Le roi Siméon II de Bulgarie posait en 2014 dans le jardin du Luxembourg à l’occasion de la sortie de son autobiographie, "Siméon II de Bulgarie, un destin singulier". Courtesy of Luc Castel

Grand-père comblé de 11 petits-enfants, son regard se voile quand il évoque son fils aîné Kardam, le prince héritier, victime d’un grave accident de voiture en 2008 -ce dernier est décédé le 7 avril 2015 des suites d'une infection pulmonaire, ndlr. Derrière la fontaine Médicis, les arbres aux feuilles d’or lui rappellent un instant les forêts de Bulgarie et leur odeur puissante, qui, un certain jour de mai 1991, lui sauta au visage et lui confirma qu’il était bien de retour dans son pays natal.

Sire, qu’est-ce qui vous a donné envie d’écrire ce livre maintenant?

J’avais envie de fournir un témoignage le plus objectif possible, d’abord parce que c’est dans mon tempérament et ensuite parce qu’il est important historiquement. J’ai retrouvé bon nombre des carnets que je tiens par écrit depuis l’âge de 18 ans, ce qui constitue un bon matériau de départ. Le journaliste Sébastien de Courtois m’a aidé à faire le tri dans cette montagne de documents.
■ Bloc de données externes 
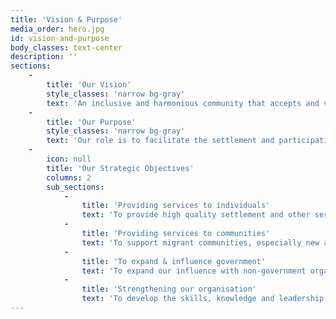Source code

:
```yaml
---
title: 'Vision & Purpose'
media_order: hero.jpg
id: vision-and-purpose
body_classes: text-center
description: ''
sections:
    -
        title: 'Our Vision'
        style_classes: 'narrow bg-gray'
        text: 'An inclusive and harmonious community that accepts and values migrants and their contributions, and in which migrants are active participants in Australian community life.'
    -
        title: 'Our Purpose'
        style_classes: 'narrow bg-gray'
        text: 'Our role is to facilitate the settlement and participation of migrants, especially refugees, and their communities in the Perth metropolitan area.'
    -
        icon: null
        title: 'Our Strategic Objectives'
        columns: 2
        sub_sections:
            -
                title: 'Providing services to individuals'
                text: 'To provide high quality settlement and other services to migrants, particularly refugees and humanitarian entrants, and to develop new services based on their needs.'
            -
                title: 'Providing services to communities'
                text: 'To support migrant communities, especially new and emerging communities, to develop their skills, knowledge, independence and capacity.'
            -
                title: 'To expand & influence government'
                text: 'To expand our influence with non-government organisations, government, industry and the community to promote more responsive, inclusive and appropriate mainstream services.'
            -
                title: 'Strengthening our organisation'
                text: 'To develop the skills, knowledge and leadership within our organisation to imprive the financial sustainability, quality and responsiveness of our services.'
---
```


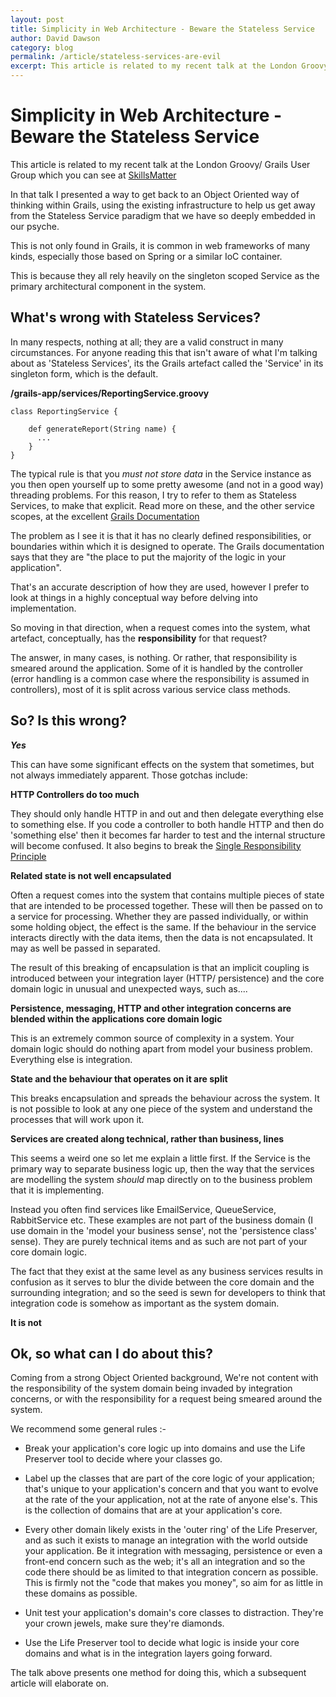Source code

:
 ```yaml
---
layout: post
title: Simplicity in Web Architecture - Beware the Stateless Service
author: David Dawson
category: blog
permalink: /article/stateless-services-are-evil
excerpt: This article is related to my recent talk at the London Groovy/ Grails User Group which you can see at SkillsMatter In that talk I presented a way to get back to an Object Oriented way of thinking within Grails, using the existing infrastructure to help us get away from the Stateless Service paradigm that we have so deeply embedded in our psyche.
---
```


Simplicity in Web Architecture - Beware the Stateless Service
=========================================================

This article is related to my recent talk at the London Groovy/ Grails User Group which you can see at [SkillsMatter](http://skillsmatter.com/podcast/groovy-grails/all-hail-the-command-object-are-stateless-services-the-only-way)

In that talk I presented a way to get back to an Object Oriented way of thinking within Grails, using the existing infrastructure to help us get away from the Stateless Service paradigm that we have so deeply embedded in our psyche.

This is not only found in Grails, it is common in web frameworks of many kinds, especially those based on Spring or a similar IoC container.

This is because they all rely heavily on the singleton scoped Service as the primary architectural component in the system.

What's wrong with Stateless Services?
----------------------------

In many respects, nothing at all; they are a valid construct in many circumstances. For anyone reading this that isn't aware of what I'm talking about as 'Stateless Services', its the Grails artefact called the 'Service'  in its singleton form, which is the default.

**/grails-app/services/ReportingService.groovy**

    class ReportingService {

        def generateReport(String name) {
          ...
        }
    }

The typical rule is that you *must not store data* in the Service instance as you then open yourself up to some pretty awesome (and not in a good way) threading problems.  For this reason, I try to refer to them as Stateless Services, to make that explicit.
Read more on these, and the other service scopes, at the excellent [Grails Documentation](http://grails.org/doc/latest/guide/services.html)

The problem as I see it is that it has no clearly defined responsibilities, or boundaries within which it is designed to operate.  The Grails documentation says that they are "the place to put the majority of the logic in your application".

That's an accurate description of how they are used, however I prefer to look at things in a highly conceptual way before delving into implementation.

So moving in that direction, when a request comes into the system, what artefact, conceptually, has the **responsibility** for that request?

The answer, in many cases, is nothing.  Or rather, that responsibility is smeared around the application.  Some of it is handled by the controller (error handling is a common case where the responsibility is assumed in controllers), most of it is split across various service class methods.

So?  Is this wrong?
-------------------

***Yes***

This can have some significant effects on the system that sometimes, but not always immediately apparent. Those gotchas include:

**HTTP Controllers do too much**

They should only handle HTTP in and out and then delegate everything else to something else.  If you code a controller to both handle HTTP and then do 'something else' then it becomes far harder to test and the internal structure will become confused. It also begins to break the [Single Responsibility Principle](http://codebetter.com/karlseguin/2008/12/05/get-solid-single-responsibility-principle/)

**Related state is not well encapsulated**

Often a request comes into the system that contains multiple pieces of state that are intended to be processed together.  These will then be passed on to a service for processing.   Whether they are passed individually, or within some holding object, the effect is the same.  If the behaviour in the service interacts directly with the data items, then the data is not encapsulated.  It may as well be passed in separated.

The result of this breaking of encapsulation is that an implicit coupling is introduced between your integration layer (HTTP/ persistence) and the core domain logic in unusual and unexpected ways, such as....

**Persistence, messaging, HTTP and other integration concerns are blended within the applications core domain logic**

This is an extremely common source of complexity in a system.  Your domain logic should do nothing apart from model your business problem.  Everything else is integration.

**State and the behaviour that operates on it are split**

This breaks encapsulation and spreads the behaviour across the system.
It is not possible to look at any one piece of the system and understand the processes that will work upon it.

**Services are created along technical, rather than business, lines**

This seems a weird one so let me explain a little first.  If the Service is the primary way to separate business logic up, then the way that the services are modelling the system *should* map directly on to the business problem that it is implementing.

Instead you often find services like EmailService, QueueService, RabbitService etc.  These examples are not part of the business domain (I use domain in the 'model your business sense', not the 'persistence class' sense).  They are purely technical items and as such are not part of your core domain logic.

The fact that they exist at the same level as any business services results in confusion as it serves to blur the divide between the core domain and the surrounding integration; and so the seed is sewn for developers to think that integration code is somehow as important as the system domain.

**It is not**


Ok, so what can I do about this?
--------------------------------

Coming from a strong Object Oriented background, We're not content with the responsibility of the system domain being invaded by integration concerns, or with the responsibility for a request being smeared around the system.

We recommend some general rules :-

* Break your application's core logic up into domains and use the Life Preserver tool to decide where your classes go.

* Label up the classes that are part of the core logic of your application; that's unique to your application's concern and that you want to evolve at the rate of the your application, not at the rate of anyone else's. This is the collection of domains that are at your application's core.

* Every other domain likely exists in the 'outer ring' of the Life Preserver, and as such it exists to manage an integration with the world outside your application. Be it integration with messaging, persistence or even a front-end concern such as the web; it's all an integration and so the code there should be as limited to that integration concern as possible. This is firmly not the "code that makes you money", so aim for as little in these domains as possible.

* Unit test your application's domain's core classes to distraction. They're your crown jewels, make sure they're diamonds.

* Use the Life Preserver tool to decide what logic is inside your core domains and what is in the integration layers going forward.

The talk above presents one method for doing this, which a subsequent article will elaborate on. 
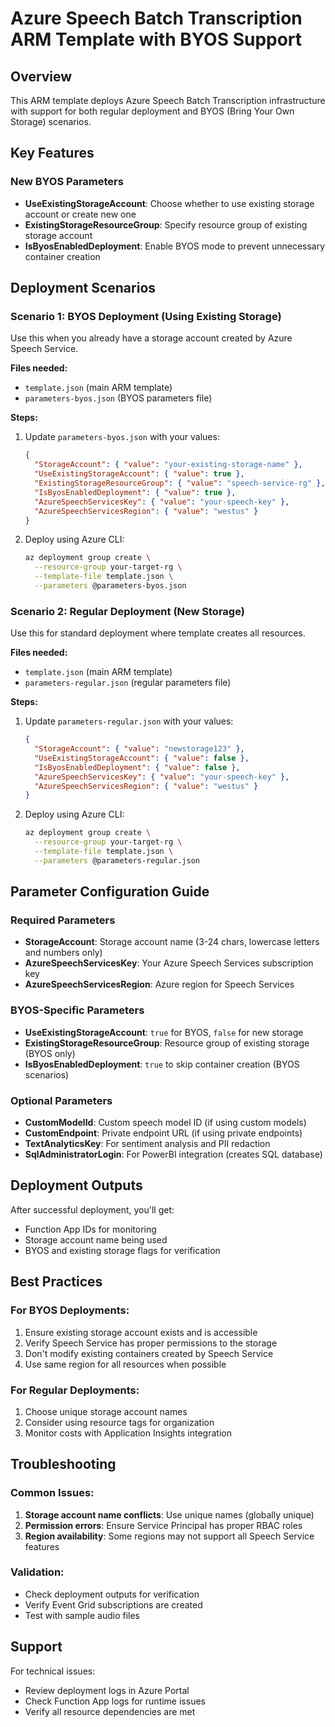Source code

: # Azure Speech Batch Transcription ARM Template with BYOS Support

## Overview
This ARM template deploys Azure Speech Batch Transcription infrastructure with support for both regular deployment and BYOS (Bring Your Own Storage) scenarios.

## Key Features

### New BYOS Parameters
- **UseExistingStorageAccount**: Choose whether to use existing storage account or create new one
- **ExistingStorageResourceGroup**: Specify resource group of existing storage account
- **IsByosEnabledDeployment**: Enable BYOS mode to prevent unnecessary container creation

## Deployment Scenarios

### Scenario 1: BYOS Deployment (Using Existing Storage)
Use this when you already have a storage account created by Azure Speech Service.

**Files needed:**
- `template.json` (main ARM template)
- `parameters-byos.json` (BYOS parameters file)

**Steps:**
1. Update `parameters-byos.json` with your values:
   ```json
   {
     "StorageAccount": { "value": "your-existing-storage-name" },
     "UseExistingStorageAccount": { "value": true },
     "ExistingStorageResourceGroup": { "value": "speech-service-rg" },
     "IsByosEnabledDeployment": { "value": true },
     "AzureSpeechServicesKey": { "value": "your-speech-key" },
     "AzureSpeechServicesRegion": { "value": "westus" }
   }
   ```

2. Deploy using Azure CLI:
   ```bash
   az deployment group create \
     --resource-group your-target-rg \
     --template-file template.json \
     --parameters @parameters-byos.json
   ```

### Scenario 2: Regular Deployment (New Storage)
Use this for standard deployment where template creates all resources.

**Files needed:**
- `template.json` (main ARM template)
- `parameters-regular.json` (regular parameters file)

**Steps:**
1. Update `parameters-regular.json` with your values:
   ```json
   {
     "StorageAccount": { "value": "newstorage123" },
     "UseExistingStorageAccount": { "value": false },
     "IsByosEnabledDeployment": { "value": false },
     "AzureSpeechServicesKey": { "value": "your-speech-key" },
     "AzureSpeechServicesRegion": { "value": "westus" }
   }
   ```

2. Deploy using Azure CLI:
   ```bash
   az deployment group create \
     --resource-group your-target-rg \
     --template-file template.json \
     --parameters @parameters-regular.json
   ```

## Parameter Configuration Guide

### Required Parameters
- **StorageAccount**: Storage account name (3-24 chars, lowercase letters and numbers only)
- **AzureSpeechServicesKey**: Your Azure Speech Services subscription key
- **AzureSpeechServicesRegion**: Azure region for Speech Services

### BYOS-Specific Parameters
- **UseExistingStorageAccount**: `true` for BYOS, `false` for new storage
- **ExistingStorageResourceGroup**: Resource group of existing storage (BYOS only)
- **IsByosEnabledDeployment**: `true` to skip container creation (BYOS scenarios)

### Optional Parameters
- **CustomModelId**: Custom speech model ID (if using custom models)
- **CustomEndpoint**: Private endpoint URL (if using private endpoints)
- **TextAnalyticsKey**: For sentiment analysis and PII redaction
- **SqlAdministratorLogin**: For PowerBI integration (creates SQL database)

## Deployment Outputs
After successful deployment, you'll get:
- Function App IDs for monitoring
- Storage account name being used
- BYOS and existing storage flags for verification

## Best Practices

### For BYOS Deployments:
1. Ensure existing storage account exists and is accessible
2. Verify Speech Service has proper permissions to the storage
3. Don't modify existing containers created by Speech Service
4. Use same region for all resources when possible

### For Regular Deployments:
1. Choose unique storage account names
2. Consider using resource tags for organization
3. Monitor costs with Application Insights integration

## Troubleshooting

### Common Issues:
1. **Storage account name conflicts**: Use unique names (globally unique)
2. **Permission errors**: Ensure Service Principal has proper RBAC roles
3. **Region availability**: Some regions may not support all Speech Service features

### Validation:
- Check deployment outputs for verification
- Verify Event Grid subscriptions are created
- Test with sample audio files

## Support
For technical issues:
- Review deployment logs in Azure Portal
- Check Function App logs for runtime issues
- Verify all resource dependencies are met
Comment avez-vous vécu votre départ de la Bulgarie avec votre mère et votre sœur, après l’assassinat de votre oncle Kyril par les communistes?

Je réalisais que nous quittions le pays contre notre volonté, qu’on ne reviendrait jamais, mais en même temps, c’était la grande aventure, car on n’avait jamais voyagé. Après le coup d’État de 1944, tout le monde a été arrêté, puis exécuté le 1er février 1945. C’était un choc terrible. Les bombardements américains et anglais étaient déjà effrayants, mais ces disparitions brutales, du jour au lendemain, c’était dur.

Vous dites, entre les lignes, que vous avez été privé d’une forme d’insouciance propre à l’enfance?

J’ai été projeté très tôt dans un monde d’adultes. Je dis même en riant que j’ai 12 ans de plus que l’âge de mon passeport. Quand mon père est mort, tout le monde s’est mis à me parler comme on lui parlait à lui. J’ai vieilli prématurément.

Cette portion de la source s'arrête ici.